=== TASK BRIEF ===
Work out how many lines of the listing below mention the word "Layer", and give only that figure.

=== GIVEN INFORMATION ===
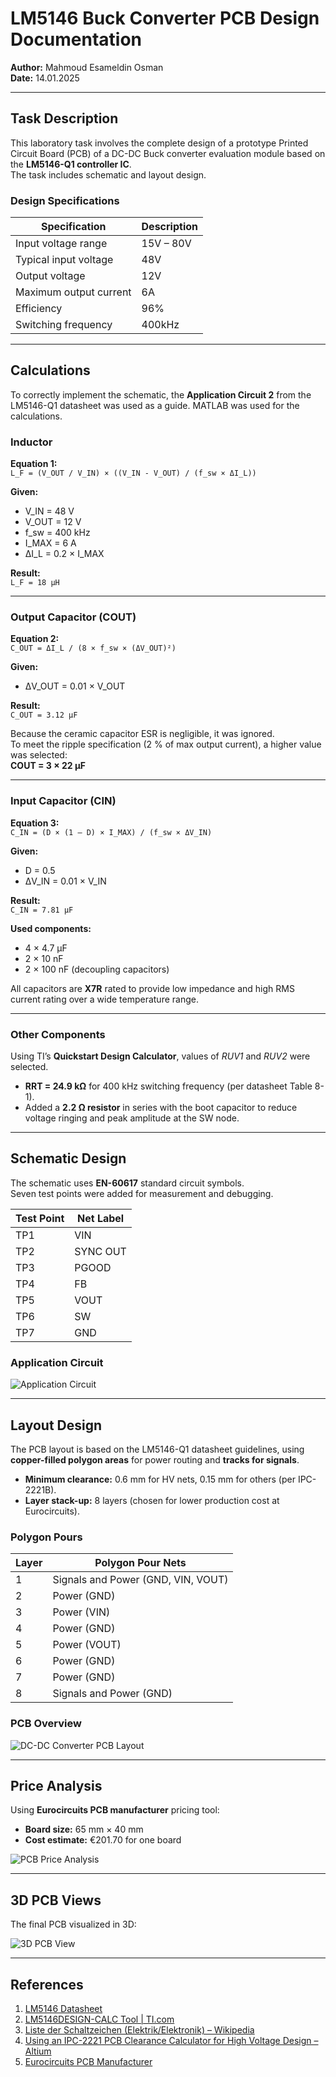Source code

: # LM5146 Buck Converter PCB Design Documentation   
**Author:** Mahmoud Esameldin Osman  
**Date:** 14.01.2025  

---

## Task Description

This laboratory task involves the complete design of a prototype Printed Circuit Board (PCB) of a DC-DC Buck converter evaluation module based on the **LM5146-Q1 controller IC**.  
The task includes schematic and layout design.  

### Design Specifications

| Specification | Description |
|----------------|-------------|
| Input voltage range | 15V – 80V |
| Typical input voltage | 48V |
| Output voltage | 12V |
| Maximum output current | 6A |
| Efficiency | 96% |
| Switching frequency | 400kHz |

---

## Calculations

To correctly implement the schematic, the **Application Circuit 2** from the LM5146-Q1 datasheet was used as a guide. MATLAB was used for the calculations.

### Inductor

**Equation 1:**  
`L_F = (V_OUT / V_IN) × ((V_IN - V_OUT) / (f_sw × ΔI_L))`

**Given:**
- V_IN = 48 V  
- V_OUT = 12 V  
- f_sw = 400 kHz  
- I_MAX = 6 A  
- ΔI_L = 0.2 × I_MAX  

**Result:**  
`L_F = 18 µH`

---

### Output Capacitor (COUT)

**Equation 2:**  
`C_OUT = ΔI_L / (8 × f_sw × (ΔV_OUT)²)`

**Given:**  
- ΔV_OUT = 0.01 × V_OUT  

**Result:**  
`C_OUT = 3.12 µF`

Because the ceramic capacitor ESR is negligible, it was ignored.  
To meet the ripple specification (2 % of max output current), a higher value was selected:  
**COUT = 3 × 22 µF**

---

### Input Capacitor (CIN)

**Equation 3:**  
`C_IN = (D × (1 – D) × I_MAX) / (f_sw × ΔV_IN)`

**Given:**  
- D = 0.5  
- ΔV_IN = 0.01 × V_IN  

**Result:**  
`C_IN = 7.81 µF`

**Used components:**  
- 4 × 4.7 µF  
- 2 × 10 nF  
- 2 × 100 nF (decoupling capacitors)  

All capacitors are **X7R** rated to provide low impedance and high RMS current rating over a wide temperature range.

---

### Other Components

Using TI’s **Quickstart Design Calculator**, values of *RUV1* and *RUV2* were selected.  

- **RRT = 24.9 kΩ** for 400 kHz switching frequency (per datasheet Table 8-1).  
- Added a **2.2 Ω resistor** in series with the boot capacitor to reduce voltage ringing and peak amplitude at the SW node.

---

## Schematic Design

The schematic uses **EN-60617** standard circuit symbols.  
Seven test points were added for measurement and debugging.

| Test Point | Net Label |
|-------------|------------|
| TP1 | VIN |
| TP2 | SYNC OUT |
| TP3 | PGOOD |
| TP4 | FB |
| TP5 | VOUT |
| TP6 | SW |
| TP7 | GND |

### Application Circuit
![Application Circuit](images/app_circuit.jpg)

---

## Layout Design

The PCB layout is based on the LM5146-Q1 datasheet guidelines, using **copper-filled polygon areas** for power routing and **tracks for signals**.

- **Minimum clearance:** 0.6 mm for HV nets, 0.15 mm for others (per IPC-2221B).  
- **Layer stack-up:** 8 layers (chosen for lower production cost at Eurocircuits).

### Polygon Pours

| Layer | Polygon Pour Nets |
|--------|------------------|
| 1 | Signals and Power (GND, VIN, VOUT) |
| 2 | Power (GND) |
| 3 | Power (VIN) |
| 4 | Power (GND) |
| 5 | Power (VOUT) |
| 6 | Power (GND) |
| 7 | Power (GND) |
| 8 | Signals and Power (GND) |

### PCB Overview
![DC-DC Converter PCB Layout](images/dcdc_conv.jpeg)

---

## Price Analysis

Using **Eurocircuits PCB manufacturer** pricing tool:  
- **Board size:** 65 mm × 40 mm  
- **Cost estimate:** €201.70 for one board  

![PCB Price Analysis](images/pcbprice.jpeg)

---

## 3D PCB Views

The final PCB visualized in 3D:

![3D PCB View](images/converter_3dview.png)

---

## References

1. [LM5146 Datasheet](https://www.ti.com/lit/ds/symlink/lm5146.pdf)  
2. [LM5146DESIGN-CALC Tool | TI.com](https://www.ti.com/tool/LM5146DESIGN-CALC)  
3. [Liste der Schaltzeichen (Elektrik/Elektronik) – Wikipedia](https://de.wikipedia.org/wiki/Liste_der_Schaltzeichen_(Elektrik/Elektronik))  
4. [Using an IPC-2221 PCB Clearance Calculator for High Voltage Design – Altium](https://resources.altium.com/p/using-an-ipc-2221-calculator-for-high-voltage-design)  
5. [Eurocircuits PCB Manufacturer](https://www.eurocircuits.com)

=== OUTPUT OF THE TASK ===
2